Une enquête est actuellement en cours sur des surfeurs de la Papara pro Open qui se déroulait depuis lundi. La compétition a été annulée par la World surf league (WSL) jeudi dès midi, tout comme l'ensemble des compétitions sportives de la WSL "en raison de l'évolution rapide du Covid-19". Localement, l’enquête porte sur certains surfeurs qui ont pu être en contact avec l’un des cas confirmés de coronavirus. Selon Jacques Raynal, jeudi matin, "une équipe médicale [était] en train d'interroger les surfeurs pour savoir quel type de contact ils sont susceptibles d'avoir eu avec des personnes qui sont considérées sujets-suspects".
 
  • Virus méconnu et précautions
 
La période critique est la période durant laquelle le cas-confirmé est contagieux. Aujourd'hui, la durée de contagiosité est encore méconnue, mais il semblerait que les épidémiologistes essaient de la calculer. Le temps d'incubation est lui estimé entre deux et quatorze jours, il s'agit du temps durant lequel le virus s'installe dans l'organisme et que le patient déclare les symptômes. Donc par précaution, le personnel de santé demande un isolement de quatorze jours et rappelle que "ce n'est pas parce qu'on a eu un test négatif que l'on n'est pas atteint du coronavirus". En effet, seul l'isolement pendant quatorze jours permet d'affirmer qu'une personne n'est pas infectée par le coronavirus, avec un test à l'issue.

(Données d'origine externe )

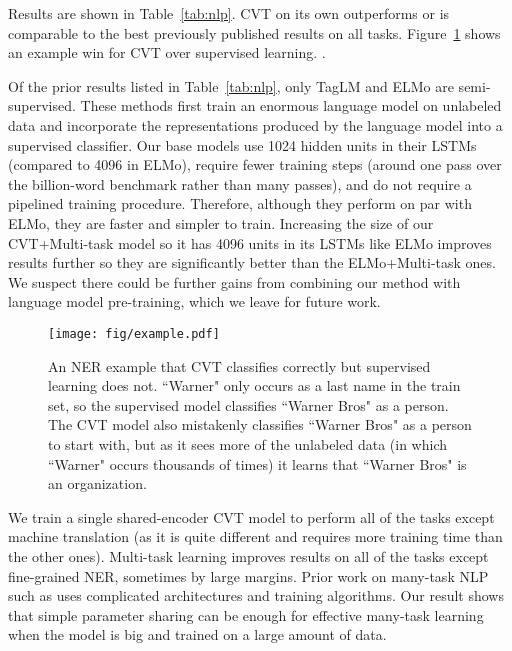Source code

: \documentclass[11pt,a4paper]{article}
\newcommand{\xhdr}[1]{\vspace{1.7mm}\noindent{{\bf #1.}}}
\begin{document}
Results are shown in Table~\ref{tab:nlp}. 
CVT on its own outperforms or is comparable to the best previously published results on all tasks.
Figure~\ref{fig:example} shows an example win for CVT over supervised learning. .

Of the prior results listed in Table~\ref{tab:nlp}, only TagLM and ELMo are semi-supervised. These methods first train an enormous language model on unlabeled data and incorporate the representations produced by the language model into a supervised classifier.
Our base models use 1024 hidden units in their LSTMs (compared to 4096 in ELMo), require fewer training steps (around one pass over the billion-word benchmark rather than many passes), and do not require a pipelined training procedure.
Therefore, although they perform on par with ELMo, they are faster and simpler to train.
Increasing the size of our CVT+Multi-task model so it has 4096 units in its LSTMs like ELMo improves results further so they are significantly better than the ELMo+Multi-task ones.
We suspect there could be further gains from combining our method with language model pre-training, which we leave for future work.

\begin{figure}[t]
\texttt{[image: fig/example.pdf]}
\vspace{-3mm}
\caption{An NER example that CVT classifies correctly but supervised learning does not. ``Warner" only occurs as a last name in the train set, so the supervised model classifies ``Warner Bros" as a person. 
The CVT model also mistakenly classifies ``Warner Bros" as a person to start with, but as it sees more of the unlabeled data (in which ``Warner" occurs thousands of times) it learns that ``Warner Bros" is an organization.}
\label{fig:example}
\end{figure}


\xhdr{CVT + Multi-Task}
We train a single shared-encoder CVT model to perform all of the tasks except machine translation (as it is quite different and requires more training time than the other ones). 
Multi-task learning improves results on all of the tasks except fine-grained NER, sometimes by large margins. 
Prior work on many-task NLP such as \citet{hashimoto2016joint} uses complicated architectures and training algorithms.
Our result shows that simple parameter sharing can be enough for effective many-task learning when the model is big and trained on a large amount of data. 
\end{document}
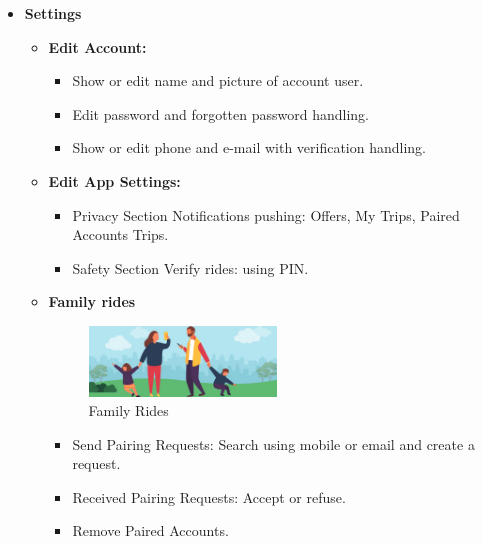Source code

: \begin{enumerate}
\begin{itemize}
    \item  {\textbf{Settings}}
    \begin{itemize}
        \item {\textbf{Edit Account:}}
        \begin{itemize}
            \item Show or edit name and picture of account user.
            \item Edit password and forgotten password handling.
            \item Show or edit phone and e-mail with verification handling.
        \end{itemize}
        \item {\textbf{Edit App Settings:}}
        \begin{itemize}
            \item Privacy Section
            \newline Notifications pushing: Offers, My Trips, Paired Accounts Trips.
            \item Safety Section
            \newline Verify rides: using PIN.
        \end{itemize}
        \item {\textbf{Family rides}}
        \begin{figure}[http]%
    \center%
    \includegraphics[width=0.5\textwidth]{images/ch2/parents.jpg}%
    \caption[Family Rides]{Family Rides}\label{fig: Parents}%
 \end{figure}
        \begin{itemize}
            \item Send Pairing Requests: Search using mobile or email and create a request.
            \item Received Pairing Requests: Accept or refuse.
            \item Remove Paired Accounts.

\end{itemize}
\end{itemize}
\end{itemize}
\end{enumerate}
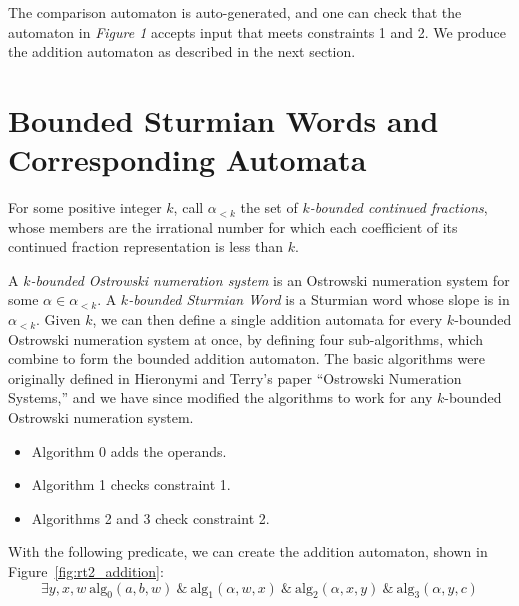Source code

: \documentclass[landscape]{sciposter}
\begin{document}
\begin{multicols}{3}
The comparison automaton is auto-generated, and one can check that the automaton in \emph{Figure 1} accepts input that meets constraints 1 and 2. 
We produce the addition automaton as described in the next section.

\columnbreak


\section*{Bounded Sturmian Words and Corresponding Automata}

For some positive integer $k$, call $\alpha_{<k}$ the set of \textit{$k$-bounded continued fractions}, whose members are the irrational number for which each coefficient of its continued fraction representation is less than $k$.

A \textit{$k$-bounded Ostrowski numeration system} is an Ostrowski numeration system for some $\alpha \in \alpha_{<k}$. 
A \textit{$k$-bounded Sturmian Word} is a Sturmian word whose slope is in $\alpha_{<k}$.
Given $k$, we can then define a single addition automata for every $k$-bounded Ostrowski numeration system at once, by defining four sub-algorithms, which combine to form the bounded addition automaton.
The basic algorithms were originally defined in Hieronymi and Terry's paper ``Ostrowski Numeration Systems,'' and we have since modified the algorithms to work for any $k$-bounded Ostrowski numeration system.

\begin{itemize}
\item Algorithm 0 adds the operands.
\item Algorithm 1 checks constraint 1.
\item Algorithms 2 and 3 check constraint 2.
\end{itemize}

With the following predicate, we can create the addition automaton, shown in Figure~\ref{fig:rt2_addition}: {
$$\exists y,x,w ~\text{alg}_0(a,b,w) ~\& ~\text{alg}_1(\alpha,w,x) ~\& ~\text{alg}_2(\alpha,x,y) ~\& ~\text{alg}_3(\alpha,y,c)$$}


\end{multicols}
\end{document}
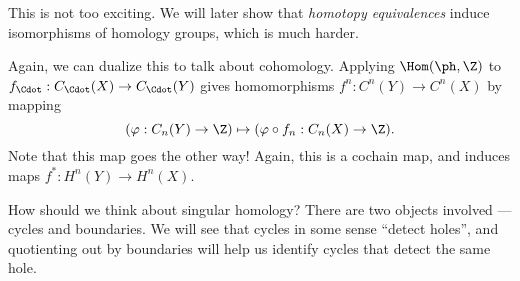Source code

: \documentclass[a4paper]{article}
\theoremstyle{definition}
\begin{document}
This is not too exciting. We will later show that \emph{homotopy equivalences} induce isomorphisms of homology groups, which is much harder.

Again, we can dualize this to talk about cohomology. Applying $\Hom(\ph, \Z)$ to $f_{\Cdot}: C_{\Cdot}(X) \to C_{\Cdot}(Y)$ gives homomorphisms $f^n: C^n(Y) \to C^n(X)$ by mapping
\[
  (\varphi: C_n(Y) \to \Z) \mapsto (\varphi \circ f_n: C_n(X) \to \Z).
\]
Note that this map goes the other way! Again, this is a cochain map, and induces maps $f^*: H^n(Y) \to H^n(X)$.

How should we think about singular homology? There are two objects involved --- cycles and boundaries. We will see that cycles in some sense ``detect holes'', and quotienting out by boundaries will help us identify cycles that detect the same hole.
\end{document}
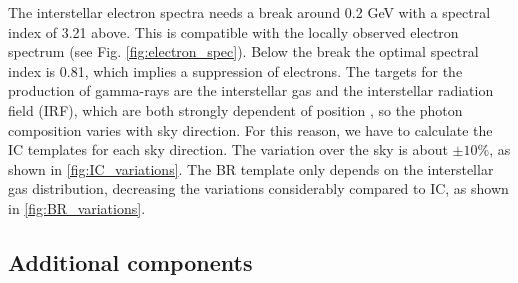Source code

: The interstellar electron spectra needs a break around 0.2 GeV with a spectral index of 3.21 above. This  is compatible with the locally observed electron spectrum (see Fig. \ref{fig:electron_spec}). Below the break the optimal spectral index is 0.81, which implies a suppression of electrons. %
The targets for the production of gamma-rays are the interstellar gas and the interstellar radiation field (IRF), which are both strongly dependent of position%
, so the photon composition varies with sky direction.
For this reason, we have to calculate the IC templates for each sky direction. The variation over the sky is about $\pm 10\%$, as shown in \ref{fig:IC_variations}. 
The BR template only depends on the interstellar gas distribution, decreasing the variations considerably compared to IC, as shown in \ref{fig:BR_variations}.







\subsection{Additional components}

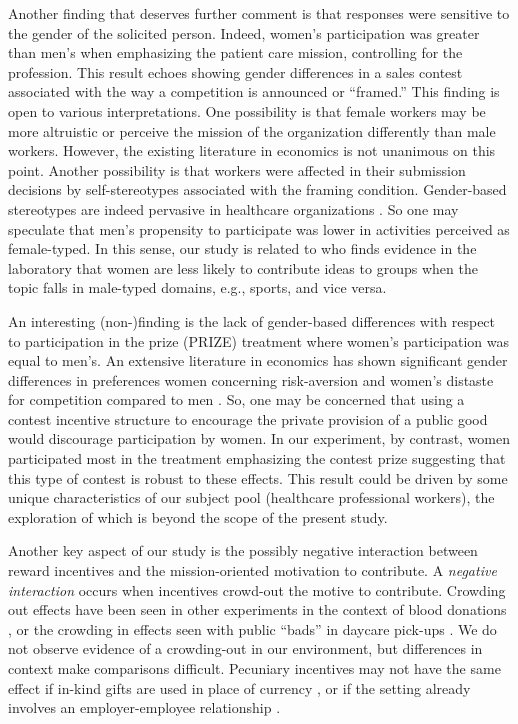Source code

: \documentclass[11pt, titlepage]{article}
\begin{document}
Another finding that deserves further comment is that responses were
sensitive to the gender of the solicited person. Indeed, women's
participation was greater than men's when emphasizing the patient care
mission, controlling for the profession. This result echoes
\citet{delfgaauw2013tournament} showing gender differences in a sales
contest associated with the way a competition is announced or
``framed.'' This finding is open to various interpretations. One
possibility is that female workers may be more altruistic or perceive
the mission of the organization differently than male workers. However,
the existing literature in economics \citep{croson2009gender} is not
unanimous on this point. Another possibility is that workers were
affected in their submission decisions by self-stereotypes associated
with the framing condition. Gender-based stereotypes are indeed
pervasive in healthcare organizations \citep{evans2002cautious}. So one
may speculate that men's propensity to participate was lower in
activities perceived as female-typed. In this sense, our study is
related to \citet{coffman2014evidence} who finds evidence in the
laboratory that women are less likely to contribute ideas to groups when
the topic falls in male-typed domains, e.g., sports, and vice versa.

An interesting (non-)finding is the lack of gender-based differences
with respect to participation in the prize (PRIZE) treatment where
women's participation was equal to men's. An extensive literature in
economics has shown significant gender differences in preferences women
concerning risk-aversion \citep{borghans2009gender} and women's distaste
for competition compared to men \citep{niederle2007women}. So, one may
be concerned that using a contest incentive structure to encourage the
private provision of a public good would discourage participation by
women. In our experiment, by contrast, women participated most in the
treatment emphasizing the contest prize suggesting that this type of
contest is robust to these effects. This result could be driven by some
unique characteristics of our subject pool (healthcare professional
workers), the exploration of which is beyond the scope of the present
study.

Another key aspect of our study is the possibly negative interaction
between reward incentives and the mission-oriented motivation to
contribute. A \emph{negative interaction} occurs when incentives
crowd-out the motive to contribute. Crowding out effects have been seen
in other experiments in the context of blood donations
\citep{lacetera2013economic, lacetera2014rewarding}, or the crowding in
effects seen with public ``bads'' in daycare pick-ups
\citep{gneezy2000fine}. We do not observe evidence of a crowding-out in
our environment, but differences in context make comparisons difficult.
Pecuniary incentives may not have the same effect if in-kind gifts are
used in place of currency \citep[e.g.,][]{kube2012currency}, or if the
setting already involves an employer-employee relationship
\citep[e.g.,][]{fehr1998gift}.
\end{document}
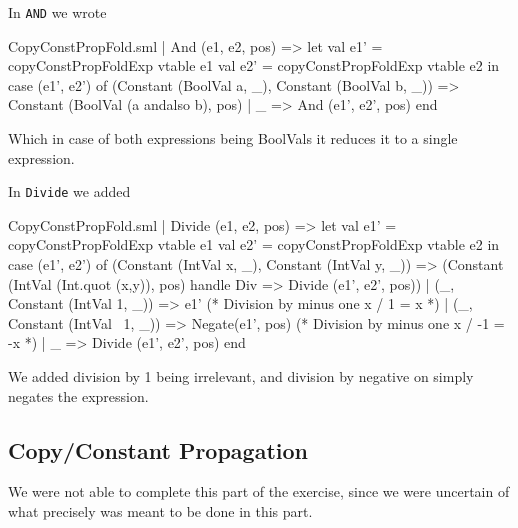 \documentclass[11pt,a4paper,oneside]{report}
\begin{document}
In \texttt{AND} we wrote
\begin{code}[firstnumber=59]{CopyConstPropFold.sml}
      | And (e1, e2, pos) =>
        let val e1' = copyConstPropFoldExp vtable e1
            val e2' = copyConstPropFoldExp vtable e2
        in case (e1', e2') of
               (Constant (BoolVal a, _), Constant (BoolVal b, _)) =>
               Constant (BoolVal (a andalso b), pos)
             | _ => And (e1', e2', pos)
        end
\end{code}
Which in case of both expressions being BoolVals it reduces it to a single expression.

\newpage
In \texttt{Divide} we added
\begin{code}[firstnumber=139]{CopyConstPropFold.sml}
      | Divide (e1, e2, pos) =>
        let val e1' = copyConstPropFoldExp vtable e1
            val e2' = copyConstPropFoldExp vtable e2
        in case (e1', e2') of
               (Constant (IntVal x, _), Constant (IntVal y, _)) =>
                 (Constant (IntVal (Int.quot (x,y)), pos)
                   handle Div => Divide (e1', e2', pos))
              | (_, Constant (IntVal 1, _)) =>
                e1' (* Division by minus one x / 1 = x *)
              | (_, Constant (IntVal ~1, _)) =>
                Negate(e1', pos) (* Division by minus one x / -1 = -x *)
              | _ => Divide (e1', e2', pos)
        end
\end{code}
We added division by 1 being irrelevant, and division by negative on simply negates the expression.


\subsection*{Copy/Constant Propagation}

We were not able to complete this part of the exercise, since we were uncertain of what precisely was meant to be done in this part.
\end{document}
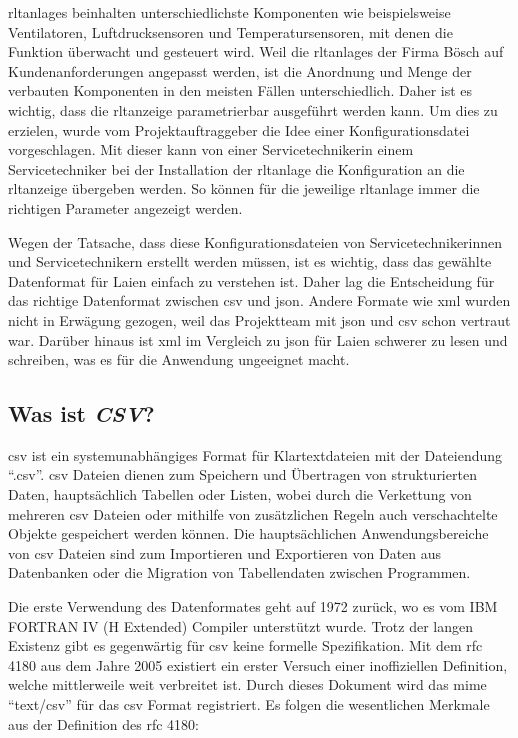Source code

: \acp{rltanlage} beinhalten unterschiedlichste Komponenten wie beispielsweise Ventilatoren, Luftdrucksensoren und Temperatursensoren, mit denen die Funktion überwacht und gesteuert wird. Weil die \acp{rltanlage} der Firma Bösch auf Kundenanforderungen angepasst werden, ist die Anordnung und Menge der verbauten Komponenten in den meisten Fällen unterschiedlich. Daher ist es wichtig, dass die \ac{rltanzeige} parametrierbar ausgeführt werden kann. Um dies zu erzielen, wurde vom Projektauftraggeber die Idee einer Konfigurationsdatei vorgeschlagen. Mit dieser kann von einer  Servicetechnikerin \bzw einem Servicetechniker bei der Installation der \ac{rltanlage} die Konfiguration an die \ac{rltanzeige} übergeben werden. So können für die jeweilige \ac{rltanlage} immer die richtigen Parameter angezeigt werden.

Wegen der Tatsache, dass diese Konfigurationsdateien von Servicetechnikerinnen und Servicetechnikern erstellt werden müssen, ist es wichtig, dass das gewählte Datenformat für Laien einfach zu verstehen ist. Daher lag die Entscheidung für das richtige Datenformat zwischen \acf{csv} und \acf{json}. Andere Formate  wie \acf{xml} wurden nicht in Erwägung gezogen, weil das Projektteam mit \ac{json} und \ac{csv} schon vertraut war. Darüber hinaus ist \ac{xml} im Vergleich zu \ac{json} für Laien schwerer zu lesen und schreiben, was es für die Anwendung ungeeignet macht. 

\subsection{Was ist \textit{CSV}?}\label{csv_kapitel}
\acf{csv} ist ein systemunabhängiges Format für Klartextdateien mit der Dateiendung \enquote{.csv}. \ac{csv} Dateien dienen zum Speichern und Übertragen von strukturierten Daten, hauptsächlich Tabellen oder Listen, wobei durch die Verkettung von mehreren \ac{csv} Dateien oder mithilfe von zusätzlichen Regeln auch verschachtelte Objekte gespeichert werden können. Die hauptsächlichen Anwendungsbereiche von \ac{csv} Dateien sind zum Importieren und Exportieren von Daten aus Datenbanken oder die Migration von Tabellendaten zwischen Programmen. \cite[vgl.][]{FuchsMediaSolutions:o.J.}

Die erste Verwendung des Datenformates geht auf 1972 zurück, wo es vom IBM FORTRAN IV (H Extended) Compiler unterstützt wurde. \cite[vgl.][]{IBM:1972} Trotz der langen Existenz gibt es gegenwärtig für \ac{csv} keine formelle Spezifikation. Mit dem \ac{rfc} 4180 \cite[vgl.][]{Shafranovich:2005} aus dem Jahre 2005 existiert ein erster Versuch einer inoffiziellen Definition, welche mittlerweile weit verbreitet ist. Durch dieses Dokument wird das \acf{mime} \enquote{text/csv} für das \ac{csv} Format registriert. Es folgen die wesentlichen Merkmale aus der Definition des \ac{rfc} 4180:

Pour le moment, la France, et donc la Polynésie, a choisi de déclarer une personne guérie si elle présente deux prélèvements négatifs à 48 heures d'intervalles. 
 
  • Des structures d'isolement en progression
 
Selon nos informations, les organismes de santé essaient de trouver des lieux où il est possible de séparer les personnes pouvant être porteuses du coronavirus et les autres patients pour ne pas aggraver l'épidémie. Ils sont actuellement à la recherche de bâtiments et de postes médicaux avancés, qui sont des établissements de soins provisoires. Cela permettrait de prendre en charge les cas de coronavirus et de préserver les personnes plus fragiles de la population. En Polynésie française, il y a 120 points de consultations éparpillés sur l'ensemble des îles. Les subdivisionnaires de santé dans les autres îles seront donc amenés à se mettre en relation avec les maires et les tavana hau pour pouvoir aménager les postes de soins des dispensaires, ou trouver des lieux où installer un poste médical avancé. En revanche, la mise en place de telles structures n'interviendra que lorsque la Polynésie entrera en phase deux de l'épidémie.

Jacques Raynal : "On reste dans le cadre d'une infection qui n'est, dans la plupart des cas, pas dangereuse"

Combien de personnes sont actuellement en examen ?

"Il y a quatre à cinq personnes, ça se compte sur les doigts d'une main, qui sont confinées, mais qui sont en instance d'attente de résultats des examens que nous sommes en train de faire. Donc tant qu'on n'a pas de résultat, on leur a demandé de rester dans leur domicile, voire dans leur chambre."
 
Le gouvernement semble prôner le calme malgré l'annonce du premier cas ?

"Ca n'est pas la peste, ça n'est pas la lèpre, ça n'est pas la grippe espagnole, on est loin de tout ça ! L'OMS, bien qu'il ait déclaré la pandémie, c’est-à-dire que le virus s'est diffusé dans tous les pays, on reste dans le cadre d'une infection qui n'est, dans la plupart des cas, pas dangereuse. Elle n'est dangereuse pour les organismes qui étaient déjà fatigués ou en état de maladie et le grand-âge, au-delà de 75 ans."